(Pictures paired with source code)
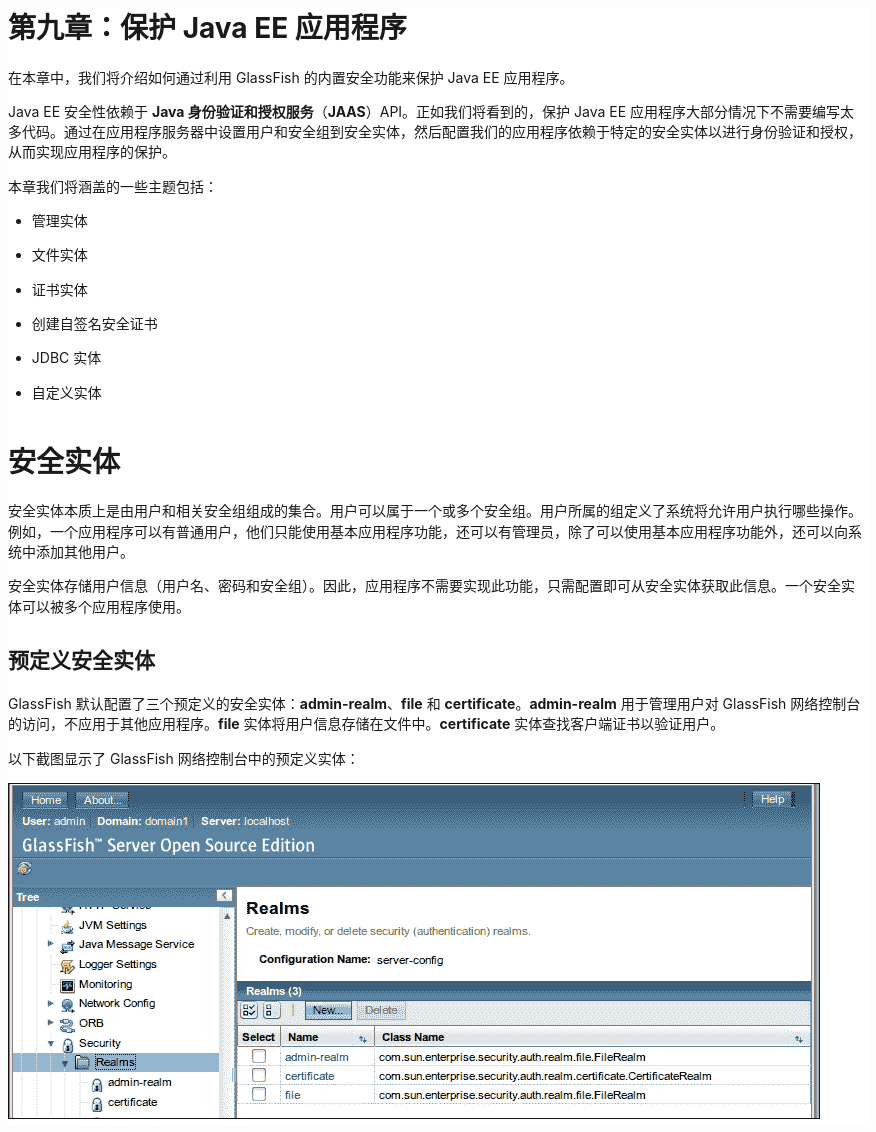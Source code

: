 # 第九章：保护 Java EE 应用程序

在本章中，我们将介绍如何通过利用 GlassFish 的内置安全功能来保护 Java EE 应用程序。

Java EE 安全性依赖于 **Java 身份验证和授权服务**（**JAAS**）API。正如我们将看到的，保护 Java EE 应用程序大部分情况下不需要编写太多代码。通过在应用程序服务器中设置用户和安全组到安全实体，然后配置我们的应用程序依赖于特定的安全实体以进行身份验证和授权，从而实现应用程序的保护。

本章我们将涵盖的一些主题包括：

+   管理实体

+   文件实体

+   证书实体

+   创建自签名安全证书

+   JDBC 实体

+   自定义实体

# 安全实体

安全实体本质上是由用户和相关安全组组成的集合。用户可以属于一个或多个安全组。用户所属的组定义了系统将允许用户执行哪些操作。例如，一个应用程序可以有普通用户，他们只能使用基本应用程序功能，还可以有管理员，除了可以使用基本应用程序功能外，还可以向系统中添加其他用户。

安全实体存储用户信息（用户名、密码和安全组）。因此，应用程序不需要实现此功能，只需配置即可从安全实体获取此信息。一个安全实体可以被多个应用程序使用。

## 预定义安全实体

GlassFish 默认配置了三个预定义的安全实体：**admin-realm**、**file** 和 **certificate**。**admin-realm** 用于管理用户对 GlassFish 网络控制台的访问，不应用于其他应用程序。**file** 实体将用户信息存储在文件中。**certificate** 实体查找客户端证书以验证用户。

以下截图显示了 GlassFish 网络控制台中的预定义实体：

![预定义安全实体](img/6886EN_09_01.jpg)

_Instructions for the task_
Where does the string "GlassFish" appear in the records above? Show every line that holds it.

_Solution_
在本章中，我们将介绍如何通过利用 GlassFish 的内置安全功能来保护 Java EE 应用程序。
GlassFish 默认配置了三个预定义的安全实体：**admin-realm**、**file** 和 **certificate**。**admin-realm** 用于管理用户对 GlassFish 网络控制台的访问，不应用于其他应用程序。**file** 实体将用户信息存储在文件中。**certificate** 实体查找客户端证书以验证用户。
以下截图显示了 GlassFish 网络控制台中的预定义实体：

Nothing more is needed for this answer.